[[ Entries provided open ]]

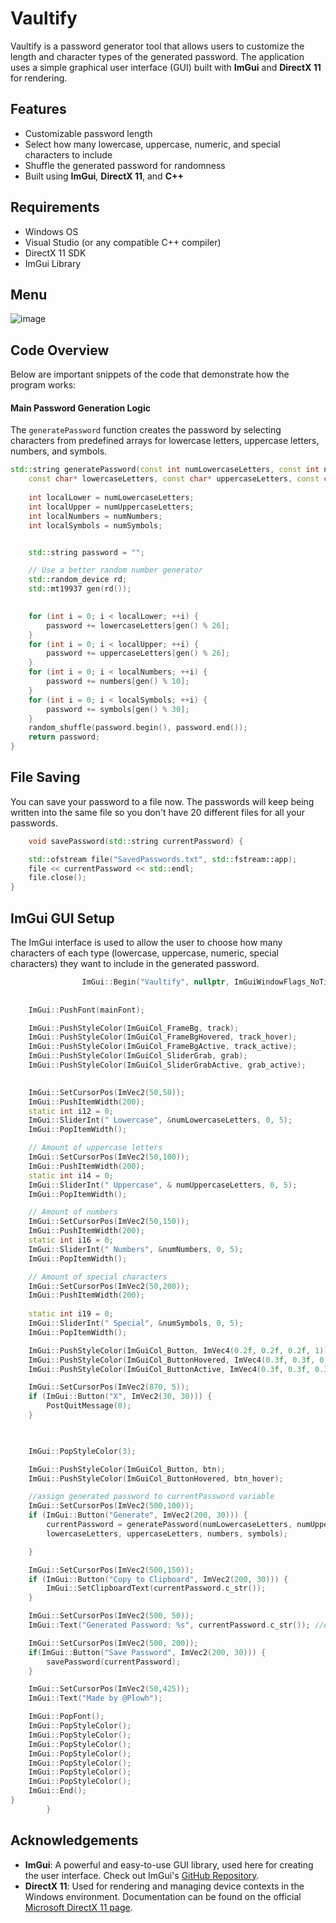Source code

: # Vaultify

Vaultify is a password generator tool that allows users to customize the length and character types of the generated password. The application uses a simple graphical user interface (GUI) built with **ImGui** and **DirectX 11** for rendering.

## Features
- Customizable password length
- Select how many lowercase, uppercase, numeric, and special characters to include
- Shuffle the generated password for randomness
- Built using **ImGui**, **DirectX 11**, and **C++**

## Requirements
- Windows OS
- Visual Studio (or any compatible C++ compiler)
- DirectX 11 SDK
- ImGui Library
  
## Menu 

![image](https://github.com/user-attachments/assets/a4be16ed-c530-4b2a-8560-9f8edc001c0e)

## Code Overview

Below are important snippets of the code that demonstrate how the program works:

#### Main Password Generation Logic
The `generatePassword` function creates the password by selecting characters from predefined arrays for lowercase letters, uppercase letters, numbers, and symbols.

```cpp
std::string generatePassword(const int numLowercaseLetters, const int numUppercaseLetters, const int numNumbers, const int numSymbols, 
    const char* lowercaseLetters, const char* uppercaseLetters, const char* numbers, const char* symbols) {
    
    int localLower = numLowercaseLetters;
    int localUpper = numUppercaseLetters;
    int localNumbers = numNumbers;
    int localSymbols = numSymbols;


    std::string password = "";

    // Use a better random number generator
    std::random_device rd;
    std::mt19937 gen(rd());

    
    for (int i = 0; i < localLower; ++i) {
        password += lowercaseLetters[gen() % 26];
    }
    for (int i = 0; i < localUpper; ++i) {
        password += uppercaseLetters[gen() % 26];
    }
    for (int i = 0; i < localNumbers; ++i) {
        password += numbers[gen() % 10];
    }
    for (int i = 0; i < localSymbols; ++i) {
        password += symbols[gen() % 30];
    }
    random_shuffle(password.begin(), password.end());
    return password;
}
```
## File Saving

You can save your password to a file now. The passwords will keep being written into the same file so you don't have 20 different files for all your passwords.
```cpp
	void savePassword(std::string currentPassword) {

    std::ofstream file("SavedPasswords.txt", std::fstream::app);
    file << currentPassword << std::endl;
    file.close();
}
```

## ImGui GUI Setup
The ImGui interface is used to allow the user to choose how many characters of each type (lowercase, uppercase, numeric, special characters) they want to include in the generated password.
```cpp
                ImGui::Begin("Vaultify", nullptr, ImGuiWindowFlags_NoTitleBar | ImGuiWindowFlags_NoResize | ImGuiWindowFlags_NoScrollbar);     //ImGuiWindowFlags_NoTitleBar  - removes native imgui titlebar
    
    
    ImGui::PushFont(mainFont);

    ImGui::PushStyleColor(ImGuiCol_FrameBg, track);        
    ImGui::PushStyleColor(ImGuiCol_FrameBgHovered, track_hover);  
    ImGui::PushStyleColor(ImGuiCol_FrameBgActive, track_active); 
    ImGui::PushStyleColor(ImGuiCol_SliderGrab, grab);         
    ImGui::PushStyleColor(ImGuiCol_SliderGrabActive, grab_active);

   
    ImGui::SetCursorPos(ImVec2(50,50));
    ImGui::PushItemWidth(200);
    static int i12 = 0;
    ImGui::SliderInt(" Lowercase", &numLowercaseLetters, 0, 5);
    ImGui::PopItemWidth();

	// Amount of uppercase letters
    ImGui::SetCursorPos(ImVec2(50,100));
    ImGui::PushItemWidth(200);
    static int i14 = 0;
	ImGui::SliderInt(" Uppercase", & numUppercaseLetters, 0, 5);
    ImGui::PopItemWidth();

	// Amount of numbers
    ImGui::SetCursorPos(ImVec2(50,150));
    ImGui::PushItemWidth(200);
    static int i16 = 0;
	ImGui::SliderInt(" Numbers", &numNumbers, 0, 5);
    ImGui::PopItemWidth();

	// Amount of special characters
    ImGui::SetCursorPos(ImVec2(50,200));
    ImGui::PushItemWidth(200);
    
    static int i19 = 0;
	ImGui::SliderInt(" Special", &numSymbols, 0, 5);
    ImGui::PopItemWidth();

    ImGui::PushStyleColor(ImGuiCol_Button, ImVec4(0.2f, 0.2f, 0.2f, 1));
    ImGui::PushStyleColor(ImGuiCol_ButtonHovered, ImVec4(0.3f, 0.3f, 0.3f, 1));
    ImGui::PushStyleColor(ImGuiCol_ButtonActive, ImVec4(0.3f, 0.3f, 0.3f, 1));

    ImGui::SetCursorPos(ImVec2(870, 5));
    if (ImGui::Button("X", ImVec2(30, 30))) {
        PostQuitMessage(0); 
    }

   

    ImGui::PopStyleColor(3);

    ImGui::PushStyleColor(ImGuiCol_Button, btn);
    ImGui::PushStyleColor(ImGuiCol_ButtonHovered, btn_hover);

    //assign generated password to currentPassword variable
    ImGui::SetCursorPos(ImVec2(500,100));
    if (ImGui::Button("Generate", ImVec2(200, 30))) {
		currentPassword = generatePassword(numLowercaseLetters, numUppercaseLetters, numNumbers, numSymbols, 
        lowercaseLetters, uppercaseLetters, numbers, symbols);

    }

    ImGui::SetCursorPos(ImVec2(500,150));
    if (ImGui::Button("Copy to Clipboard", ImVec2(200, 30))) {
        ImGui::SetClipboardText(currentPassword.c_str());
    }

    ImGui::SetCursorPos(ImVec2(500, 50));
    ImGui::Text("Generated Password: %s", currentPassword.c_str()); //display generated password once button is clicked

    ImGui::SetCursorPos(ImVec2(500, 200));
    if(ImGui::Button("Save Password", ImVec2(200, 30))) {
        savePassword(currentPassword);
    }

    ImGui::SetCursorPos(ImVec2(50,425));
    ImGui::Text("Made by @Plowh");

    ImGui::PopFont();
    ImGui::PopStyleColor();
    ImGui::PopStyleColor();
    ImGui::PopStyleColor();
    ImGui::PopStyleColor();
    ImGui::PopStyleColor();
    ImGui::PopStyleColor();
    ImGui::PopStyleColor();
    ImGui::End();
}
        }
```
## Acknowledgements

- **ImGui**: A powerful and easy-to-use GUI library, used here for creating the user interface. Check out ImGui's [GitHub Repository](https://github.com/ocornut/imgui).
- **DirectX 11**: Used for rendering and managing device contexts in the Windows environment. Documentation can be found on the official [Microsoft DirectX 11 page](https://learn.microsoft.com/en-us/windows/win32/direct3d11/direct3d-11-graphics).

[[ Entries provided closed ]]

### About this exercise
For this exercise, output the records exactly but omit their pictures.

### Response to this exercise
Source code

: # Vaultify

Vaultify is a password generator tool that allows users to customize the length and character types of the generated password. The application uses a simple graphical user interface (GUI) built with **ImGui** and **DirectX 11** for rendering.

## Features
- Customizable password length
- Select how many lowercase, uppercase, numeric, and special characters to include
- Shuffle the generated password for randomness
- Built using **ImGui**, **DirectX 11**, and **C++**

## Requirements
- Windows OS
- Visual Studio (or any compatible C++ compiler)
- DirectX 11 SDK
- ImGui Library
  
## Menu 

![image](https://github.com/user-attachments/assets/a4be16ed-c530-4b2a-8560-9f8edc001c0e)

## Code Overview

Below are important snippets of the code that demonstrate how the program works:

#### Main Password Generation Logic
The `generatePassword` function creates the password by selecting characters from predefined arrays for lowercase letters, uppercase letters, numbers, and symbols.

```cpp
std::string generatePassword(const int numLowercaseLetters, const int numUppercaseLetters, const int numNumbers, const int numSymbols, 
    const char* lowercaseLetters, const char* uppercaseLetters, const char* numbers, const char* symbols) {
    
    int localLower = numLowercaseLetters;
    int localUpper = numUppercaseLetters;
    int localNumbers = numNumbers;
    int localSymbols = numSymbols;


    std::string password = "";

    // Use a better random number generator
    std::random_device rd;
    std::mt19937 gen(rd());

    
    for (int i = 0; i < localLower; ++i) {
        password += lowercaseLetters[gen() % 26];
    }
    for (int i = 0; i < localUpper; ++i) {
        password += uppercaseLetters[gen() % 26];
    }
    for (int i = 0; i < localNumbers; ++i) {
        password += numbers[gen() % 10];
    }
    for (int i = 0; i < localSymbols; ++i) {
        password += symbols[gen() % 30];
    }
    random_shuffle(password.begin(), password.end());
    return password;
}
```
## File Saving

You can save your password to a file now. The passwords will keep being written into the same file so you don't have 20 different files for all your passwords.
```cpp
	void savePassword(std::string currentPassword) {

    std::ofstream file("SavedPasswords.txt", std::fstream::app);
    file << currentPassword << std::endl;
    file.close();
}
```

## ImGui GUI Setup
The ImGui interface is used to allow the user to choose how many characters of each type (lowercase, uppercase, numeric, special characters) they want to include in the generated password.
```cpp
                ImGui::Begin("Vaultify", nullptr, ImGuiWindowFlags_NoTitleBar | ImGuiWindowFlags_NoResize | ImGuiWindowFlags_NoScrollbar);     //ImGuiWindowFlags_NoTitleBar  - removes native imgui titlebar
    
    
    ImGui::PushFont(mainFont);

    ImGui::PushStyleColor(ImGuiCol_FrameBg, track);        
    ImGui::PushStyleColor(ImGuiCol_FrameBgHovered, track_hover);  
    ImGui::PushStyleColor(ImGuiCol_FrameBgActive, track_active); 
    ImGui::PushStyleColor(ImGuiCol_SliderGrab, grab);         
    ImGui::PushStyleColor(ImGuiCol_SliderGrabActive, grab_active);

   
    ImGui::SetCursorPos(ImVec2(50,50));
    ImGui::PushItemWidth(200);
    static int i12 = 0;
    ImGui::SliderInt(" Lowercase", &numLowercaseLetters, 0, 5);
    ImGui::PopItemWidth();

	// Amount of uppercase letters
    ImGui::SetCursorPos(ImVec2(50,100));
    ImGui::PushItemWidth(200);
    static int i14 = 0;
	ImGui::SliderInt(" Uppercase", & numUppercaseLetters, 0, 5);
    ImGui::PopItemWidth();

	// Amount of numbers
    ImGui::SetCursorPos(ImVec2(50,150));
    ImGui::PushItemWidth(200);
    static int i16 = 0;
	ImGui::SliderInt(" Numbers", &numNumbers, 0, 5);
    ImGui::PopItemWidth();

	// Amount of special characters
    ImGui::SetCursorPos(ImVec2(50,200));
    ImGui::PushItemWidth(200);
    
    static int i19 = 0;
	ImGui::SliderInt(" Special", &numSymbols, 0, 5);
    ImGui::PopItemWidth();

    ImGui::PushStyleColor(ImGuiCol_Button, ImVec4(0.2f, 0.2f, 0.2f, 1));
    ImGui::PushStyleColor(ImGuiCol_ButtonHovered, ImVec4(0.3f, 0.3f, 0.3f, 1));
    ImGui::PushStyleColor(ImGuiCol_ButtonActive, ImVec4(0.3f, 0.3f, 0.3f, 1));

    ImGui::SetCursorPos(ImVec2(870, 5));
    if (ImGui::Button("X", ImVec2(30, 30))) {
        PostQuitMessage(0); 
    }

   

    ImGui::PopStyleColor(3);

    ImGui::PushStyleColor(ImGuiCol_Button, btn);
    ImGui::PushStyleColor(ImGuiCol_ButtonHovered, btn_hover);

    //assign generated password to currentPassword variable
    ImGui::SetCursorPos(ImVec2(500,100));
    if (ImGui::Button("Generate", ImVec2(200, 30))) {
		currentPassword = generatePassword(numLowercaseLetters, numUppercaseLetters, numNumbers, numSymbols, 
        lowercaseLetters, uppercaseLetters, numbers, symbols);

    }

    ImGui::SetCursorPos(ImVec2(500,150));
    if (ImGui::Button("Copy to Clipboard", ImVec2(200, 30))) {
        ImGui::SetClipboardText(currentPassword.c_str());
    }

    ImGui::SetCursorPos(ImVec2(500, 50));
    ImGui::Text("Generated Password: %s", currentPassword.c_str()); //display generated password once button is clicked

    ImGui::SetCursorPos(ImVec2(500, 200));
    if(ImGui::Button("Save Password", ImVec2(200, 30))) {
        savePassword(currentPassword);
    }

    ImGui::SetCursorPos(ImVec2(50,425));
    ImGui::Text("Made by @Plowh");

    ImGui::PopFont();
    ImGui::PopStyleColor();
    ImGui::PopStyleColor();
    ImGui::PopStyleColor();
    ImGui::PopStyleColor();
    ImGui::PopStyleColor();
    ImGui::PopStyleColor();
    ImGui::PopStyleColor();
    ImGui::End();
}
        }
```
## Acknowledgements

- **ImGui**: A powerful and easy-to-use GUI library, used here for creating the user interface. Check out ImGui's [GitHub Repository](https://github.com/ocornut/imgui).
- **DirectX 11**: Used for rendering and managing device contexts in the Windows environment. Documentation can be found on the official [Microsoft DirectX 11 page](https://learn.microsoft.com/en-us/windows/win32/direct3d11/direct3d-11-graphics).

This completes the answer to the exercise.